Making screening a top priority
Healthcare providers should be aware of veterans’ higher risk for chronic hepatitis C infection, due in part to potential blood exposure during their military service, and advise them accordingly. The risk is greatest for baby boomer veterans — those born between 1945 and 1965. People with chronic hepatitis C infection among this cohort were likely infected during the Vietnam War era.

Screening is particularly important for veterans who also fall into other at-risk categories, including those who

  • Received blood transfusions or blood products before 1992
  • Currently use injection drugs or have in the past
  • Are infected with HIV
  • Have tattoos or body piercings

Veterans are far from the only ones affected. The risk of having contracted the hepatitis C virus is so pervasive among all baby boomers that the CDC and the U.S. Preventive Services Task Force recommend one-time testing for everyone born between 1945 and 1965.

Small steps can make a big difference
The CDC estimates that only about half of the estimated 3.5 million Americans with hepatitis C are aware of their infection. A healthcare provider can perform a simple blood test for the condition that delivers results in as little as 20 minutes. Early diagnosis and treatment may help reduce the risk of serious liver damage, liver failure or liver cancer.
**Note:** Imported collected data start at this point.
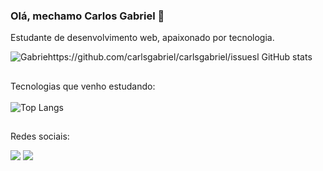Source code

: ### Olá, mechamo Carlos Gabriel 👋<br/>
Estudante de desenvolvimento web, apaixonado por tecnologia.

![Gabriehttps://github.com/carlsgabriel/carlsgabriel/issuesl GitHub stats](https://github-readme-stats.vercel.app/api?username=carlsgabriel&show_icons=true&theme=dracula)

##

Tecnologias que venho estudando: <br/>
<br>
![Top Langs](https://github-readme-stats.vercel.app/api/top-langs/?username=carlsgabriel&layout=compact)

  ##

Redes sociais:
<div> 
  <a href="https://www.linkedin.com/in/carlos-gabriel-539302315/" target="_blank"><img src="https://img.shields.io/badge/-LinkedIn-%230077B5?style=for-the-badge&logo=linkedin&logoColor=white" target="_blank"></a> 
  <a href = "mailto:gomescarlosleite@gmail.com"><img src="https://img.shields.io/badge/-Gmail-%23333?style=for-the-badge&logo=gmail&logoColor=white" target="_blank"></a>
</div>
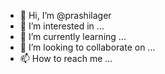 - 👋 Hi, I’m @prashilager
- 👀 I’m interested in ...
- 🌱 I’m currently learning ...
- 💞️ I’m looking to collaborate on ...
- 📫 How to reach me ...

<!---
prashilager/prashilager is a ✨ special ✨ repository because its `README.md` (this file) appears on your GitHub profile.
You can click the Preview link to take a look at your changes.
--->
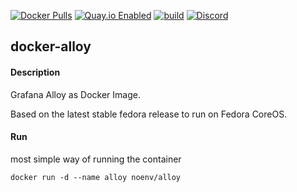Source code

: [![Docker Pulls](https://badgen.net/docker/pulls/noenv/alloy)](https://hub.docker.com/r/noenv/alloy)
[![Quay.io Enabled](https://badgen.net/badge/quay%20pulls/enabled/green)](https://quay.io/repository/noenv/alloy)
[![build](https://github.com/NoEnv/docker-alloy/actions/workflows/build.yml/badge.svg)](https://github.com/NoEnv/docker-alloy/actions/workflows/build.yml)
[![Discord](https://badgen.net/discord/online-members/mZAjkQfYSj)](https://discord.gg/mZAjkQfYSj)

## docker-alloy

#### Description

Grafana Alloy as Docker Image.

Based on the latest stable fedora release to run on Fedora CoreOS.

#### Run

most simple way of running the container

    docker run -d --name alloy noenv/alloy

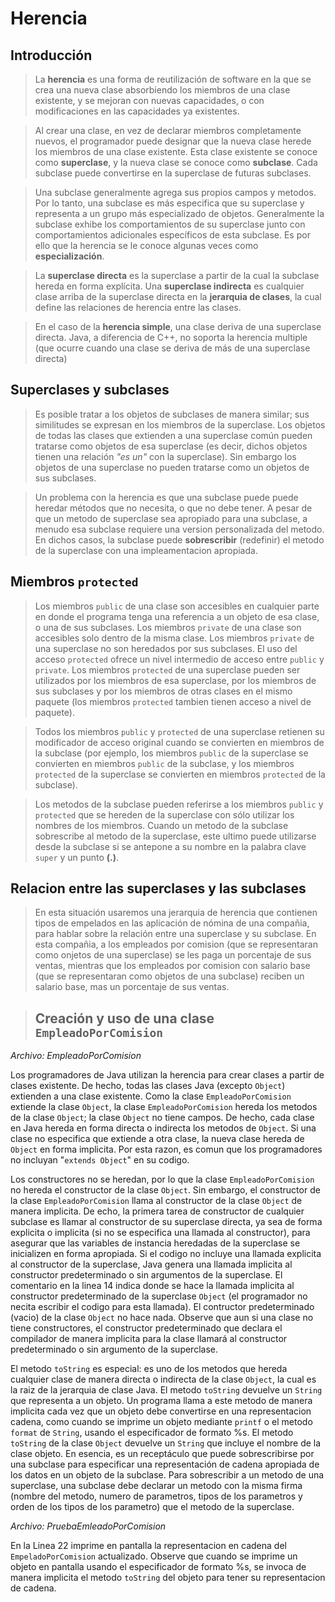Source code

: # Herencia

## Introducción

> La **herencia** es una forma de reutilización de software en la que se crea una nueva clase absorbiendo los miembros de una clase existente, y se mejoran con nuevas capacidades, o con modificaciones en las capacidades ya existentes.

> Al crear una clase, en vez de declarar miembros completamente nuevos, el programador puede designar que la nueva clase herede los miembros de una clase existente. Esta clase existente se conoce como **superclase**, y la nueva clase se conoce como **subclase**. Cada subclase puede convertirse en la superclase de futuras subclases.

> Una subclase generalmente agrega sus propios campos y metodos. Por lo tanto, una subclase es más especifica que su superclase y representa a un grupo más especializado de objetos. Generalmente la subclase exhibe los comportamientos de su superclase junto con comportamientos adicionales específicos de esta subclase. Es por ello que la herencia se le conoce algunas veces como **especialización**.

> La **superclase directa** es la superclase a partir de la cual la subclase hereda en forma explícita. Una **superclase indirecta** es cualquier clase arriba de la superclase directa en la **jerarquia de clases**, la cual define las relaciones de herencia entre las clases.

> En el caso de la **herencia simple**, una clase deriva de una superclase directa. Java, a diferencia de C++, no soporta la herencia multiple (que ocurre cuando una clase se deriva de más de una superclase directa)

## Superclases y subclases

> Es posible tratar a los objetos de subclases de manera similar; sus similitudes se expresan en los miembros de la superclase. Los objetos de todas las clases que extienden a una superclase común pueden tratarse como objetos de esa superclase (es decir, dichos objetos tienen una relación *"es un"* con la superclase). Sin embargo los objetos de una superclase no pueden tratarse como un objetos de sus subclases.  

> Un problema con la herencia es que una subclase puede puede heredar métodos que no necesita, o que no debe tener. A pesar de que un metodo de superclase sea apropiado para una subclase, a menudo esa subclase requiere una version personalizada del metodo. En dichos casos, la subclase puede **sobrescribir** (redefinir) el metodo de la superclase con una impleamentacion apropiada.

## Miembros `protected`

> Los miembros `public` de una clase son accesibles en cualquier parte en donde el programa tenga una referencia a un objeto de esa clase, o una de sus subclases. Los miembros `private` de una clase son accesibles solo dentro de la misma clase. Los miembros `private` de una superclase no son heredados por sus subclases. El uso del acceso `protected` ofrece un nivel intermedio de acceso entre `public` y `private`. Los miembros `protected` de una superclase pueden ser utilizados por los miembros de esa superclase, por los miembros de sus subclases y por los miembros de otras clases en el mismo paquete (los miembros `protected` tambien tienen acceso a nivel de paquete).

> Todos los miembros `public` y `protected` de una superclase retienen su modificador de acceso original cuando se convierten en miembros de la subclase (por ejemplo, los miembros `public` de la superclase se convierten en miembros `public` de la subclase, y los miembros  `protected` de la superclase se convierten en miembros `protected` de la subclase).

> Los metodos de la subclase pueden referirse a los miembros `public` y `protected` que se hereden de la superclase con sólo utilizar los nombres de los miembros. Cuando un metodo de la subclase sobrescribe al metodo de la superclase, este ultimo puede utilizarse desde la subclase si se antepone a su nombre en la palabra clave `super` y un punto **(.)**.

## Relacion entre las superclases y las subclases

> En esta situación usaremos una jerarquia de herencia que contienen tipos de empelados en las aplicación de nómina de una compañia, para hablar sobre la relación entre una superclase y su subclase. En esta compañia, a los empleados por comision (que se representaran como onjetos de una superclase) se les paga un porcentaje de sus ventas, mientras que los empleados por comision con salario base (que se representaran como objetos de una subclase) reciben un salario base, mas un porcentaje de sus ventas.

>## Creación y uso de una clase `EmpleadoPorComision`

*Archivo: EmpleadoPorComision*

Los programadores de Java utilizan la herencia para crear clases a partir de clases existente. De hecho, todas las clases Java (excepto `Object`) extienden a una clase existente. Como la clase `EmpleadoPorComision` extiende la clase `Object`, la clase `EmpleadoPorComision` hereda los metodos de la clase `Object`; la clase `Object` no tiene campos. De hecho, cada clase en Java hereda en forma directa o indirecta los metodos de `Object`. Si una clase no especifica que extiende a otra clase, la nueva clase hereda de `Object` en forma implicita. Por esta razon, es comun que los programadores no incluyan "`extends Object`" en su codigo.

Los constructores no se heredan, por lo que la clase `EmpleadoPorComision` no hereda el constructor de la clase `Object`. Sin embargo, el constructor de la clase `EmpleadoPorComision` llama al constructor de la clase `Object` de manera implicita. De echo, la primera tarea de constructor de cualquier subclase es llamar al constructor de su superclase directa, ya sea de forma explicita o implicita (si no se especifica una llamada al constructor), para asegurar que las variables de instancia heredadas de la superclase se inicializen en forma apropiada. Si el codigo no incluye una llamada explicita al constructor de la superclase, Java genera una llamada implicita al constructor predeterminado o sin argumentos de la superclase. El comentario en la linea 14 indica donde se hace la llamada implicita al constructor predeterminado de la superclase `Object` (el programador no necita escribir el codigo para esta llamada). El contructor predeterminado (vacio) de la clase `Object` no hace nada. Observe que aun si una clase no tiene constructores, el constructor predeterminado que declara el compilador de manera implicita para la clase llamará al constructor predeterminado o sin argumento de la superclase.

El metodo `toString` es especial: es uno de los metodos que hereda cualquier clase de manera directa o indirecta de la clase `Object`, la cual es la raiz de la jerarquia de clase Java. El metodo `toString` devuelve un `String` que representa a un objeto. Un programa llama a este metodo de manera implicita cada vez que un objeto debe convertirse en una representacion cadena, como cuando se imprime un objeto mediante `printf` o el metodo `format` de `String`, usando el especificador de formato %s. El metodo `toString` de la clase `Object` devuelve un `String` que incluye el nombre de la clase objeto. En esencia, es un receptáculo que puede sobrescribirse por una subclase para especificar una representación de cadena apropiada de los datos en un objeto de la subclase. Para sobrescribir a un metodo de una superclase, una subclase debe declarar un metodo con la misma firma (nombre del metodo, numero de parametros, tipos de los parametros y orden de los tipos de los parametro) que el metodo de la superclase.

*Archivo: PruebaEmleadoPorComision*

En la Linea 22 imprime en pantalla la representacion en cadena del `EmpeladoPorComision` actualizado. Observe que cuando se imprime un objeto en pantalla usando el especificador de formato %s, se invoca de manera implicita el metodo `toString` del objeto para tener su representacion de cadena.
Regardless of the severity of disease, treatment for chronic hepatitis C infection is available, and the infection can be cured. This means that three months after treatment, the virus can no longer be detected in the blood. In 2016, the U.S. Department of Veterans Affairs expanded access to treatments for all chronic hepatitis C patients, not just those with severe liver disease.

“It’s critical that all veterans afflicted with chronic hepatitis C infection get the help they need, no matter what the severity,” said Eric Lawitz, MD, a U.S. veteran himself who is also clinical professor of medicine at the University of Texas Health Science Center San Antonio and vice president, scientific and research development at the Texas Liver Institute. “But the first step in that process is screening. Far too many veterans are simply falling through the cracks.”

Anyone at risk for chronic hepatitis C infection should talk to a healthcare provider about getting screened. It is especially important, however, that U.S. veterans be aware of their increased risk — and take appropriate action.